The very first thing most of us drummers do when giving our drum set new life is replace the heads. While this is a very important aspect, there exists an even more important step that’s often skipped. In fact, I’ve seen and played far too many drum kits that have simply been neglected in the housekeeping department.
Cleaning your drums and cymbals not only keeps them looking shiny and new, it actually helps them sound better!
Form a Habit
Keeping your drums and playing area clean and clutter-free should be one of the first things you take note of every time you sit down to play your kit. Most habits take 3-4 weeks to actually take hold. Of course, there are good and bad habits. Cleaning your drums & cymbals is one habit I would highly recommend starting. When you sit down to play a gig, record or rehearse and your drums and surrounding playing area looks dirty and messy, you’re playing will suffer. One of the first things I learned when taking drum lessons was to be comfortable. If things around me are in disarray, I don’t perform as well. After every session or rehearsal, clean up after yourself. Take pride in your instrument. Form a new habit.
No matter if you own a brand new kit straight off the show room floor or a vintage set you bought on Ebay, take a step back and look at your instrument. Are the cymbals cracked? Are there stick shredding all over the carpet and in the rims? Do the heads have black marks and divots? Are there any broken lug casings?
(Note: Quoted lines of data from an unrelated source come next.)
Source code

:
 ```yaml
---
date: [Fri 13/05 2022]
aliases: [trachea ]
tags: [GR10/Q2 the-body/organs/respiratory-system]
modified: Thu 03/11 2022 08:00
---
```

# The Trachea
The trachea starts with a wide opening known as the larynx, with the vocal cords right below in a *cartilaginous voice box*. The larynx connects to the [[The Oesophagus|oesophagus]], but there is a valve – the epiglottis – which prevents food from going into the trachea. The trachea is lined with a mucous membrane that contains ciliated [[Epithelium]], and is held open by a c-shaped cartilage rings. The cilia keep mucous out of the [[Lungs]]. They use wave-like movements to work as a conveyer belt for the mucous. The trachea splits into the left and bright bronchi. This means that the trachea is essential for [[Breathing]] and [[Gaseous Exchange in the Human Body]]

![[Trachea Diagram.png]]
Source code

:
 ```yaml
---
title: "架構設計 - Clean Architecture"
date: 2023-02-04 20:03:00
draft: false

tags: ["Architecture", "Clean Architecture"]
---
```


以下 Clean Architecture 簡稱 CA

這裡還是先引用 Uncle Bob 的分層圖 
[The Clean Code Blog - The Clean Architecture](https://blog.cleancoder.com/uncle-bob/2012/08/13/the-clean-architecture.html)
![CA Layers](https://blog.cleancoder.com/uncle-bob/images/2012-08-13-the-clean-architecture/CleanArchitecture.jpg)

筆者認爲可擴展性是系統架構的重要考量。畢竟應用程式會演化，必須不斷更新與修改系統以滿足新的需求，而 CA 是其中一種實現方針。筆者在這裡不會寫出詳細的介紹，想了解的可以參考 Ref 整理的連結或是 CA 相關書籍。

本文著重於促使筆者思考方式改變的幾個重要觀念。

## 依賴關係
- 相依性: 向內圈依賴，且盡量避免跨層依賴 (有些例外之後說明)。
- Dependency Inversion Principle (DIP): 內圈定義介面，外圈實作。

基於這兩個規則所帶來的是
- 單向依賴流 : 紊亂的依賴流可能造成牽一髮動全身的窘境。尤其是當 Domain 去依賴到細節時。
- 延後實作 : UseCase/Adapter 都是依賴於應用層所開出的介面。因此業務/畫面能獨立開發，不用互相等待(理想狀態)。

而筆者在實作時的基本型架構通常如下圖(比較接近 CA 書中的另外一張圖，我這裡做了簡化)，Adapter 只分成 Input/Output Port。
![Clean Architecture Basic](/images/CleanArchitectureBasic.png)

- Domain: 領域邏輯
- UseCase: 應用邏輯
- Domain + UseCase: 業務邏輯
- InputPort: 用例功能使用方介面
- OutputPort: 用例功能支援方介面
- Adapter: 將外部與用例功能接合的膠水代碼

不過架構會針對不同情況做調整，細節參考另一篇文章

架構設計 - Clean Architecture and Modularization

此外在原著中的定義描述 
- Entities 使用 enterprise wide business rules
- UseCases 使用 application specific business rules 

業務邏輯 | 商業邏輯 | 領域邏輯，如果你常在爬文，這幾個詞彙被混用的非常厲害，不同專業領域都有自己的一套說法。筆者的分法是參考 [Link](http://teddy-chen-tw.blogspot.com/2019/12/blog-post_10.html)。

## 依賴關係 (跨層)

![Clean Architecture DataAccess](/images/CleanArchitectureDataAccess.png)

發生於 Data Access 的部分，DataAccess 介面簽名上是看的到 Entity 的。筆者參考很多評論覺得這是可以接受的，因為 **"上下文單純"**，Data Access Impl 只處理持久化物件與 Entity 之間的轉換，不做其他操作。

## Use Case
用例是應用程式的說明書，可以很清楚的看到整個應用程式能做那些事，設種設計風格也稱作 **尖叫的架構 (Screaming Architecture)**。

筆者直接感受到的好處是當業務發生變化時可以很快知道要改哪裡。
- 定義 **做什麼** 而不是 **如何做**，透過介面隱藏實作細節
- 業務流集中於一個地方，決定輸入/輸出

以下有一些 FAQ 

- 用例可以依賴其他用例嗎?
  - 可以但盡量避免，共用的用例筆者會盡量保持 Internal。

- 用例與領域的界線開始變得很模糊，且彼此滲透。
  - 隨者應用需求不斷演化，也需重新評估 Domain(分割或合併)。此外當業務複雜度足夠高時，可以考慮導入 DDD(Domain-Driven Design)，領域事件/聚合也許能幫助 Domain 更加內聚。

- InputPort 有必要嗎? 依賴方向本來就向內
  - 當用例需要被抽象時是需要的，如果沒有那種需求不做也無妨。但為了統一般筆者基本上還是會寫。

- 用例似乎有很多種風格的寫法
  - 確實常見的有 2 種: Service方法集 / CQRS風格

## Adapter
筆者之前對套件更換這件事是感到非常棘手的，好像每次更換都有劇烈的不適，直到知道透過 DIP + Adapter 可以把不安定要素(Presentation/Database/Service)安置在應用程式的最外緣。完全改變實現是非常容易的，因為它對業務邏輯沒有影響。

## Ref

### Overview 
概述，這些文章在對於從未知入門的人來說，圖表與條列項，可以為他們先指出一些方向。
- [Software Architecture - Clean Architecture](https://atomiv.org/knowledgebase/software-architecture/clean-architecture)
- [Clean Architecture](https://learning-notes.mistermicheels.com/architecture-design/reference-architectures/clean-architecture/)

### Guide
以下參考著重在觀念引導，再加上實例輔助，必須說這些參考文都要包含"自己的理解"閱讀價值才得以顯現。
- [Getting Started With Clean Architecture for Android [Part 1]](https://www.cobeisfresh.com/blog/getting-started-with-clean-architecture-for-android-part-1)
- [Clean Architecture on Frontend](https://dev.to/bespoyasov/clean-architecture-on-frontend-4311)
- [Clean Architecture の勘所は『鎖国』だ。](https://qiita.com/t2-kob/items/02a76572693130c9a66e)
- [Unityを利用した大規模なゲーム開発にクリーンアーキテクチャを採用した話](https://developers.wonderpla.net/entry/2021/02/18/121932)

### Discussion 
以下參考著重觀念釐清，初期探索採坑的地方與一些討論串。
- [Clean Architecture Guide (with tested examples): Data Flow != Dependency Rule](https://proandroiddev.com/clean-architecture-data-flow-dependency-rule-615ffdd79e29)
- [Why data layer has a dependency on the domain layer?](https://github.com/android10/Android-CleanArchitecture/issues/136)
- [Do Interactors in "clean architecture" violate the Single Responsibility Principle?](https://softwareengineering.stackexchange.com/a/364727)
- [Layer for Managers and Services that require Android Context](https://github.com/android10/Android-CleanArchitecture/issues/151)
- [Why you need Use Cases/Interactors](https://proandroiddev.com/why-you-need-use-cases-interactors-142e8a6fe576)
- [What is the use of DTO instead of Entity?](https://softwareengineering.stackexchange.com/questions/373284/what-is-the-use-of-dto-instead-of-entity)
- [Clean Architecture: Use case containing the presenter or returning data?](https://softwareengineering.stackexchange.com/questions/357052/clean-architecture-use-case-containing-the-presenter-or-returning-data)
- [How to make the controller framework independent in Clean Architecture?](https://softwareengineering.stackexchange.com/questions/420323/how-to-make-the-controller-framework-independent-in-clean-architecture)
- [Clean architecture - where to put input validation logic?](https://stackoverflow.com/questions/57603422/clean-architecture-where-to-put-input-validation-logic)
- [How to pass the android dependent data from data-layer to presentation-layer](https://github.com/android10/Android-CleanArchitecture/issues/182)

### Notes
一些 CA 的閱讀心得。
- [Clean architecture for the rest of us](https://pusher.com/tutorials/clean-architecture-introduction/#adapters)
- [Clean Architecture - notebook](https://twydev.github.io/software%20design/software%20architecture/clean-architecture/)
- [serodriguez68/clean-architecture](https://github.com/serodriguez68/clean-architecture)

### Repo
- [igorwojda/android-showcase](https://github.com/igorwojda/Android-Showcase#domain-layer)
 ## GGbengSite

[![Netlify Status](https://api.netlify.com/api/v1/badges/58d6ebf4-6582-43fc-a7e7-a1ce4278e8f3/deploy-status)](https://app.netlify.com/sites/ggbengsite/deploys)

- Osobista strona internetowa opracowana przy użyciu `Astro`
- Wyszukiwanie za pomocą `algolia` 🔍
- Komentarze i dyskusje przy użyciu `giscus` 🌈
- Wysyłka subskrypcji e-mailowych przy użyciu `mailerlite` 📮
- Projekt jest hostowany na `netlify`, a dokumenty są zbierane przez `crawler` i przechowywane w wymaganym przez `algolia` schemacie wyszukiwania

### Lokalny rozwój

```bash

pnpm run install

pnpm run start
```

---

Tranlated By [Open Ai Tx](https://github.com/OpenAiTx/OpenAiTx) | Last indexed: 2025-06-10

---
Whatever the situation, be sure to look over every aspect of the drums, cymbals and hardware. Literally take note of what should be replaced. Not only will this help you place your next drum parts order, but it also puts your playing style in perspective as well. For example, if there are always divots in your drum heads perhaps you’re hitting too hard. Or if your cymbals are always chipped or cracked, perhaps your cymbal angle needs to be adjusted.
A Few Tips
When you’re ready to clean things up, here are a few efforts I like to make to keep everything looking and sounding good:
Shells - First, never use an abrasive cleaner on the shells. An abrasive cleaner will permanently scratch that beautiful finish—you don’t want that, believe me. What I typically use is either a simple water and vinegar solution or a glass cleaner like wind-ex. Also, another quick tip: never use ammonia! Ammonia can fade the finish quickly and isn’t safe on most lacquered or wrapped finishes. Simply dusting the shells and heads off with a dust cloth works great.
Cymbals - What I love about aged cymbals is the oils of your hands and natural oxidation actually warms and softens the tone of the cymbal. I personally own a 16″ A Custom Zildjian that sounds better now than it did when I bought it 8 years ago! However, if you have other cymbals that have joined the family recently, you may want to clean things up to have everything looking shiny and new. If so, try using any type of metal polish including ones made by cymbal and drum companies.
More importantly, though, take a look at the cymbal very carefully. If you have any sign of key holing, cracks or chips, it’s time to re-think how you’re hitting those cymbals. Don’t buy a new cymbal until you’ve figured out why that’s happening.
Hardware - Again, using any chrome or metal polish for the hardware works great. This isn’t as important as keeping the toms and cymbals grime free, but hardware does tend to get abused. First and foremost, take inventory. Make sure all of your wing nuts and cymbal sleeves are there. If you’re playing your cymbals with no protective sleeve, you WILL have key holing.
The Bottom Line
The point I’m attempting to drive home is simple: If you love to play drums, take pride in your instrument. Keep things clean, grime and clutter free. I promise, your drums will sound better and you will play better as a result.